After visiting the Certosa (see previous posting) we took the train back to Pavia proper and explored the city. We got there just as the mass exodus for lunchtime closing began. It was very clear that by walking into the town center we were proceeding in the absolutely incorrect direction. We were swimming upstream -- a true cascade of Italians rolling over those foolish enough to believe that there was any reason at all to go into the city at this time of day.



We found lunch, and were happy to sit down and relax. When we came out of the bar we were starring in our very own western. The streets were deserted. The shops had closed. There could have been tumbleweed rolling down the strada. It was, however, the perfect time to explore the medieval towers and buildings that are never really open or closed. You just find them, stand in front of them, and like the busloads of various tourists we're becoming used to in Milan, stand in front of them for a commemorative photo.



The town itself was twisted and cobble-stoned. There were no great drawls of grey space but rather colorful walls, rounded stones, and intricate balconies. Despite the crisp cold... (Stefano even went so far as to wear his mismatched gloves. Long story but between the two of us we managed to leave the store with two right hand gloves rather than the usual one for each hand. They're a highly fashionable pair too, aside from the fact that he's had to jam a right handed glove onto his left.)... despite the crisp cold Pavia had a warmth we appreciated.

With the deserted streets to ourselves we were prowling around, listening for church organs and keeping an eye out for the random Italian tooling by on a bicycle. You must remain on watch because they are often truly multi-tasking and therefore cannot steer appropriately -- there is rarely an Italian female on a bicycle who is neither smoking nor chatting on her cell phone. And usually she is doing both. It's very impressive but at the same time a touch frightening. I suppose I should simply take pleasure from the fact she is not on her Vespa instead.

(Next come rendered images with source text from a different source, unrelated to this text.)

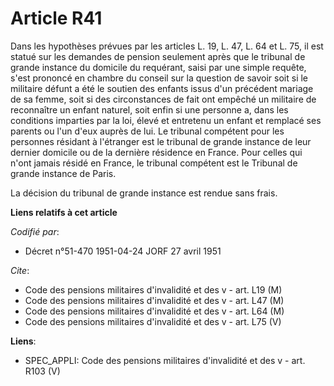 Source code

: # Article R41

Dans les hypothèses prévues par les articles L. 19, L. 47, L. 64 et L. 75, il est statué sur les demandes de pension
seulement après que le tribunal de grande instance du domicile du requérant, saisi par une simple requête, s'est prononcé en
chambre du conseil sur la question de savoir soit si le militaire défunt a été le soutien des enfants issus d'un précédent
mariage de sa femme, soit si des circonstances de fait ont empêché un militaire de reconnaître un enfant naturel, soit enfin
si une personne a, dans les conditions imparties par la loi, élevé et entretenu un enfant et remplacé ses parents ou l'un
d'eux auprès de lui. Le tribunal compétent pour les personnes résidant à l'étranger est le tribunal de grande instance de
leur dernier domicile ou de la dernière résidence en France. Pour celles qui n'ont jamais résidé en France, le tribunal
compétent est le Tribunal de grande instance de Paris.

La décision du tribunal de grande instance est rendue sans frais.

**Liens relatifs à cet article**

_Codifié par_:

  - Décret n°51-470 1951-04-24 JORF 27 avril 1951

_Cite_:

  - Code des pensions militaires d'invalidité et des v - art. L19 (M)
  - Code des pensions militaires d'invalidité et des v - art. L47 (M)
  - Code des pensions militaires d'invalidité et des v - art. L64 (M)
  - Code des pensions militaires d'invalidité et des v - art. L75 (V)

**Liens**:

  - SPEC_APPLI: Code des pensions militaires d'invalidité et des v - art. R103 (V)

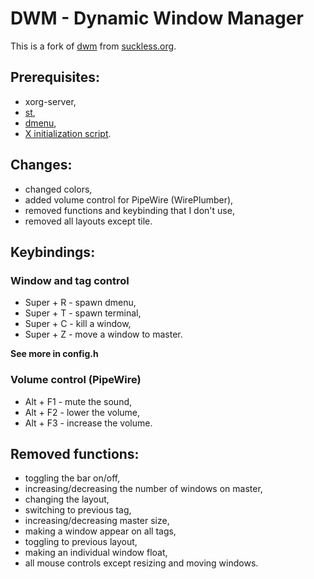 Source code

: # DWM - Dynamic Window Manager
This is a fork of [dwm](https://dwm.suckless.org/) from [suckless.org](https://suckless.org).

## Prerequisites:
- xorg-server,
- [st](https://st.suckless.org/),
- [dmenu](https://tools.suckless.org/dmenu/),
- [X initialization script](https://github.com/jakub-swiniarski/xinitrc).

## Changes:
- changed colors,
- added volume control for PipeWire (WirePlumber),
- removed functions and keybinding that I don't use,
- removed all layouts except tile.

## Keybindings:
### Window and tag control
- Super + R - spawn dmenu,
- Super + T - spawn terminal,
- Super + C - kill a window,
- Super + Z - move a window to master.<br/>

**See more in config.h**

### Volume control (PipeWire)
- Alt + F1 - mute the sound,
- Alt + F2 - lower the volume,
- Alt + F3 - increase the volume.

## Removed functions:
- toggling the bar on/off,
- increasing/decreasing the number of windows on master,
- changing the layout,
- switching to previous tag,
- increasing/decreasing master size,
- making a window appear on all tags,
- toggling to previous layout,
- making an individual window float,
- all mouse controls except resizing and moving windows.
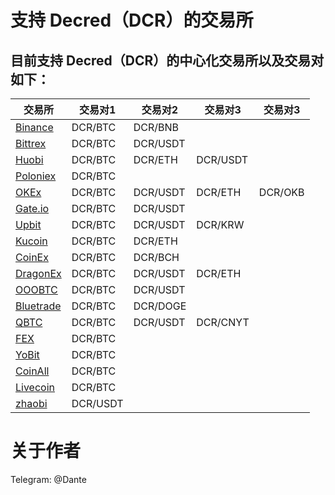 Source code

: # 支持 Decred（DCR）的交易所

## 目前支持 Decred（DCR）的中心化交易所以及交易对如下：

| 交易所 | 交易对1 | 交易对2 | 交易对3 | 交易对3 |
| --- | --- | --- | --- | --- |
| [Binance](https://www.binance.com/cn/) | DCR/BTC | DCR/BNB |  |  |
| [Bittrex](https://bittrex.com/) | DCR/BTC | DCR/USDT |  |  |
| [Huobi](https://www.hbg.com/zh-cn/) | DCR/BTC | DCR/ETH | DCR/USDT |  |
| [Poloniex](https://poloniex.com/) | DCR/BTC |  |  |  |
| [OKEx](https://www.okex.com/) | DCR/BTC | DCR/USDT | DCR/ETH | DCR/OKB |
| [Gate.io](https://www.gate.io/) | DCR/BTC | DCR/USDT |  |  |
| [Upbit](https://upbit.com/) | DCR/BTC | DCR/USDT | DCR/KRW |  |
| [Kucoin](https://www.kucoin.com/#/) | DCR/BTC | DCR/ETH |  |  |
| [CoinEx](https://www.coinex.com/) | DCR/BTC | DCR/BCH |  |  |
| [DragonEx](https://dragonex.io/zh-hans/) | DCR/BTC | DCR/USDT | DCR/ETH |  |
| [OOOBTC](https://www.ooobtc.com/) | DCR/BTC | DCR/USDT |  |  |
| [Bluetrade](https://bleutrade.com/) | DCR/BTC | DCR/DOGE |  |  |
| [QBTC](https://www.myqbtc.com/) | DCR/BTC | DCR/USDT | DCR/CNYT |  |
| [FEX](https://fexpro.io/) | DCR/BTC |  |  |  |
| [YoBit](https://yobit.net/cn/) | DCR/BTC |  |  |  |
| [CoinAll](https://www.coinall.com/) | DCR/BTC |  |  |  |
| [Livecoin](https://www.livecoin.net/) | DCR/BTC |  |  |  |
| [zhaobi](https://www.zhaobi.com/) | DCR/USDT |  |  |  |

# 关于作者

Telegram: @Dante
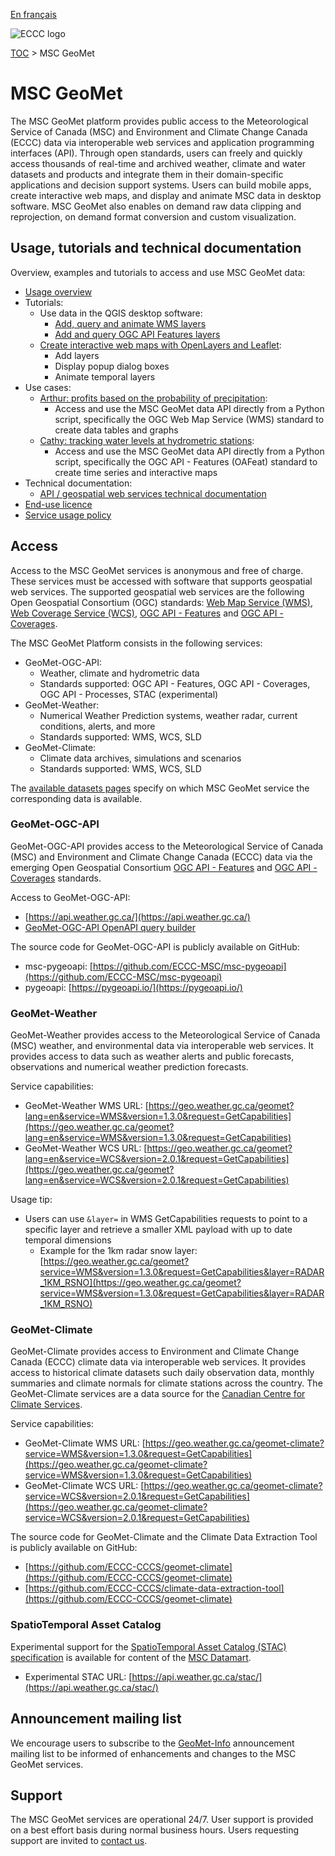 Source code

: [En français](readme_fr.md)

![ECCC logo](../img_eccc-logo.png)

[TOC](../readme_en.md) > MSC GeoMet


# MSC GeoMet

The MSC GeoMet platform provides public access to the Meteorological Service of Canada (MSC) and Environment and Climate Change Canada (ECCC) data via interoperable web services and application programming interfaces (API). Through open standards, users can freely and quickly access thousands of real-time and archived weather, climate and water datasets and products and integrate them in their domain-specific applications and decision support systems. Users can build mobile apps, create interactive web maps, and display and animate MSC data in desktop software. MSC GeoMet also enables on demand raw data clipping and reprojection, on demand format conversion and custom visualization.


## Usage, tutorials and technical documentation

Overview, examples and tutorials to access and use MSC GeoMet data:

* [Usage overview](../usage/readme_en.md)
* Tutorials:
    * Use data in the QGIS desktop software:
        * [Add, query and animate WMS layers](../usage/tutorial_WMS_QGIS_en.md)
        * [Add and query OGC API Features layers](../usage/tutorial_OAFeat_QGIS_en.md)
    * [Create interactive web maps with OpenLayers and Leaflet](../usage/tutorial_web-maps_en.md):
        * Add layers
        * Display popup dialog boxes
        * Animate temporal layers
* Use cases:
    * [Arthur: profits based on the probability of precipitation](../../usage/use-case_arthur/use-case_arthur_en/):
        * Access and use the MSC GeoMet data API directly from a Python script, specifically the OGC Web Map Service (WMS) standard to create data tables and graphs
    * [Cathy: tracking water levels at hydrometric stations](../../usage/use-case_oafeat/use-case_oafeat-script_en/):
        * Access and use the MSC GeoMet data API directly from a Python script, specifically the OGC API - Features (OAFeat) standard to create time series and interactive maps
* Technical documentation:
    * [API / geospatial web services technical documentation](web-services_en.md)
* [End-use licence](../licence/readme_en.md)
* [Service usage policy](../usage-policy/readme_en.md)

## Access

Access to the MSC GeoMet services is anonymous and free of charge. These services must be accessed with software that supports geospatial web services. The supported geospatial web services are the following Open Geospatial Consortium (OGC) standards: [Web Map Service (WMS)](https://www.opengeospatial.org/standards/wms), [Web Coverage Service (WCS)](https://www.opengeospatial.org/standards/wcs), [OGC API - Features](https://ogcapi.ogc.org/features/) and [OGC API - Coverages](https://ogcapi.ogc.org/coverages/).

The MSC GeoMet Platform consists in the following services:

* GeoMet-OGC-API:
    * Weather, climate and hydrometric data
    * Standards supported: OGC API - Features, OGC API - Coverages, OGC API - Processes, STAC (experimental)
* GeoMet-Weather:
    * Numerical Weather Prediction systems, weather radar, current conditions, alerts, and more  
    * Standards supported: WMS, WCS, SLD
* GeoMet-Climate: 
    * Climate data archives, simulations and scenarios
    * Standards supported: WMS, WCS, SLD

The [available datasets pages](../msc-data/readme_en.md) specify on which MSC GeoMet service the corresponding data is available.

### GeoMet-OGC-API

GeoMet-OGC-API provides access to the Meteorological Service of Canada (MSC) and Environment and Climate Change Canada (ECCC) data via the emerging Open Geospatial Consortium [OGC API - Features](https://ogcapi.ogc.org/features/) and [OGC API - Coverages](https://ogcapi.ogc.org/coverages/) standards.

Access to GeoMet-OGC-API:

* [https://api.weather.gc.ca/](https://api.weather.gc.ca/)
* [GeoMet-OGC-API OpenAPI query builder](https://api.weather.gc.ca/openapi?f=html)

The source code for GeoMet-OGC-API is publicly available on GitHub:

* msc-pygeoapi: [https://github.com/ECCC-MSC/msc-pygeoapi](https://github.com/ECCC-MSC/msc-pygeoapi)
* pygeoapi: [https://pygeoapi.io/](https://pygeoapi.io/)

### GeoMet-Weather

GeoMet-Weather provides access to the Meteorological Service of Canada (MSC) weather, and environmental data via interoperable web services. It provides access to data such as weather alerts and public forecasts, observations and numerical weather prediction forecasts.

Service capabilities:

* GeoMet-Weather WMS URL: [https://geo.weather.gc.ca/geomet?lang=en&service=WMS&version=1.3.0&request=GetCapabilities](https://geo.weather.gc.ca/geomet?lang=en&service=WMS&version=1.3.0&request=GetCapabilities)
* GeoMet-Weather WCS URL: [https://geo.weather.gc.ca/geomet?lang=en&service=WCS&version=2.0.1&request=GetCapabilities](https://geo.weather.gc.ca/geomet?lang=en&service=WCS&version=2.0.1&request=GetCapabilities)

Usage tip:

* Users can use `&layer=` in WMS GetCapabilities requests to point to a
specific layer and retrieve a smaller XML payload with up to date
temporal dimensions
    * Example for the 1km radar snow layer: [https://geo.weather.gc.ca/geomet?service=WMS&version=1.3.0&request=GetCapabilities&layer=RADAR_1KM_RSNO](https://geo.weather.gc.ca/geomet?service=WMS&version=1.3.0&request=GetCapabilities&layer=RADAR_1KM_RSNO)

### GeoMet-Climate

GeoMet-Climate provides access to Environment and Climate Change Canada (ECCC) climate data via interoperable web services. It provides access to historical climate datasets such daily observation data, monthly summaries and climate normals for climate stations across the country. The GeoMet-Climate services are a data source for the [Canadian Centre for Climate Services](https://canada.ca/climate-services).

Service capabilities:

* GeoMet-Climate WMS URL: [https://geo.weather.gc.ca/geomet-climate?service=WMS&version=1.3.0&request=GetCapabilities](https://geo.weather.gc.ca/geomet-climate?service=WMS&version=1.3.0&request=GetCapabilities)
* GeoMet-Climate WCS URL: [https://geo.weather.gc.ca/geomet-climate?service=WCS&version=2.0.1&request=GetCapabilities](https://geo.weather.gc.ca/geomet-climate?service=WCS&version=2.0.1&request=GetCapabilities)

The source code for GeoMet-Climate and the Climate Data Extraction Tool is publicly available on GitHub:

* [https://github.com/ECCC-CCCS/geomet-climate](https://github.com/ECCC-CCCS/geomet-climate)
* [https://github.com/ECCC-CCCS/climate-data-extraction-tool](https://github.com/ECCC-CCCS/geomet-climate)

### SpatioTemporal Asset Catalog

Experimental support for the [SpatioTemporal Asset Catalog (STAC) specification](https://github.com/radiantearth/stac-spec) is available for content of the [MSC Datamart](../msc-datamart/readme_en.md).

* Experimental STAC URL: [https://api.weather.gc.ca/stac/](https://api.weather.gc.ca/stac/)

## Announcement mailing list

We encourage users to subscribe to the [GeoMet-Info](https://lists.ec.gc.ca/cgi-bin/mailman/listinfo/geomet-info) announcement mailing list to be informed of enhancements and changes to the MSC GeoMet services.


## Support

The MSC GeoMet services are operational 24/7. User support is provided on a best effort basis during normal business hours. Users requesting support are invited to [contact us](https://www.weather.gc.ca/mainmenu/contact_us_e.html).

As we explored we passed the man above, cleaning in front of a random building. You may notice the small door within the larger door. The glimpse of green beyond the streets caught our collective eye and I stopped to take this photo. The man noticed and beckoned us with invitational gestures to go through the little door and quickly see what was inside. And we did.



It was beautiful, old and stately. And it truly explains what it so charming and delicious about Italy. It's the secrets hidden behind giant walls with tiny doors. It's the trees that climb from isolated courtyards and the art that is everywhere you would never expect it to be.



Behind the tiny door in the giant door were columns and gardens and old bicycles and staircases into the dusty afternoon light. The man followed us and made sure we gazed towards the ceiling and saw the devil with the angels that was painted as high as the sky. That we saw the hand-worked iron that blanketed down from the railings. That we noticed these wonderful things that were hidden from everyone but those we were lucky enough to live inside the beauty.



But this is Italy and it was an invitation from a stranger that reminded me of what travelers are truly trying to find.